◆ **Task directions**
Each record, word for word and stripped of pictures, is what the answer should contain.

---------------

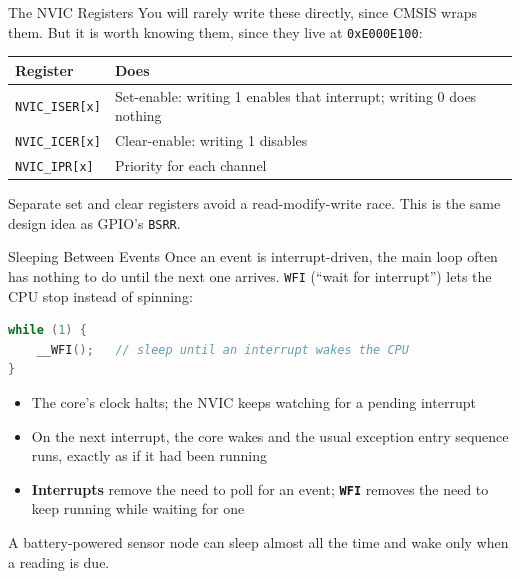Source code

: \documentclass[9pt,aspectratio=169,xcolor=table]{beamer}
\newcommand{\striped}{\rowcolors{1}{white}{stripe}}
\begin{document}
\begin{frame}{The NVIC Registers}
    \leavevmode
    {\small You will rarely write these directly, since CMSIS wraps
    them. But it is worth knowing them, since they live at
    \texttt{0xE000E100}:}

	\begin{center}
    {\small
	\striped
	\begin{tabular}{@{}l p{8cm}@{}}
		\toprule
		\textbf{Register} & \textbf{Does} \\
		\midrule
		\texttt{NVIC\_ISER[x]} & Set-enable: writing 1 enables that
		interrupt; writing 0 does nothing \\
		\texttt{NVIC\_ICER[x]} & Clear-enable: writing 1 disables \\
		\texttt{NVIC\_IPR[x]}  & Priority for each channel \\
		\bottomrule
	\end{tabular}}
	\end{center}

    {\small Separate set and clear registers avoid a read-modify-write
    race. \alert{This is the same design idea as GPIO's \texttt{BSRR}}.}
\end{frame}

\begin{frame}[fragile]{Sleeping Between Events}
    \leavevmode
    {\small Once an event is interrupt-driven, the main loop often has
    nothing to do until the next one arrives. \alert{\texttt{WFI}}
    (``wait for interrupt'') lets the CPU stop instead of spinning:}

    \begin{lstlisting}[language=C]
while (1) {
    __WFI();   // sleep until an interrupt wakes the CPU
}
    \end{lstlisting}

    \begin{itemize}
        \item The core's clock halts; the NVIC keeps watching for a
              pending interrupt
        \item On the next interrupt, the core wakes and the usual
              exception entry sequence runs, exactly as if it had been
              running
        \item \textbf{Interrupts} remove the need to \alert{poll} for an
              event; \textbf{\texttt{WFI}} removes the need to
              \alert{keep running} while waiting for one
    \end{itemize}

    \vspace{1mm}
    {\small A battery-powered sensor node can sleep almost all the
    time and wake only when a reading is due.}
\end{frame}
\end{document}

---------------

◆ **Response below**
Source code

: \documentclass[9pt,aspectratio=169,xcolor=table]{beamer}
\newcommand{\striped}{\rowcolors{1}{white}{stripe}}
\begin{document}
\begin{frame}{The NVIC Registers}
    \leavevmode
    {\small You will rarely write these directly, since CMSIS wraps
    them. But it is worth knowing them, since they live at
    \texttt{0xE000E100}:}

	\begin{center}
    {\small
	\striped
	\begin{tabular}{@{}l p{8cm}@{}}
		\toprule
		\textbf{Register} & \textbf{Does} \\
		\midrule
		\texttt{NVIC\_ISER[x]} & Set-enable: writing 1 enables that
		interrupt; writing 0 does nothing \\
		\texttt{NVIC\_ICER[x]} & Clear-enable: writing 1 disables \\
		\texttt{NVIC\_IPR[x]}  & Priority for each channel \\
		\bottomrule
	\end{tabular}}
	\end{center}

    {\small Separate set and clear registers avoid a read-modify-write
    race. \alert{This is the same design idea as GPIO's \texttt{BSRR}}.}
\end{frame}

\begin{frame}[fragile]{Sleeping Between Events}
    \leavevmode
    {\small Once an event is interrupt-driven, the main loop often has
    nothing to do until the next one arrives. \alert{\texttt{WFI}}
    (``wait for interrupt'') lets the CPU stop instead of spinning:}

    \begin{lstlisting}[language=C]
while (1) {
    __WFI();   // sleep until an interrupt wakes the CPU
}
    \end{lstlisting}

    \begin{itemize}
        \item The core's clock halts; the NVIC keeps watching for a
              pending interrupt
        \item On the next interrupt, the core wakes and the usual
              exception entry sequence runs, exactly as if it had been
              running
        \item \textbf{Interrupts} remove the need to \alert{poll} for an
              event; \textbf{\texttt{WFI}} removes the need to
              \alert{keep running} while waiting for one
    \end{itemize}

    \vspace{1mm}
    {\small A battery-powered sensor node can sleep almost all the
    time and wake only when a reading is due.}
\end{frame}
\end{document}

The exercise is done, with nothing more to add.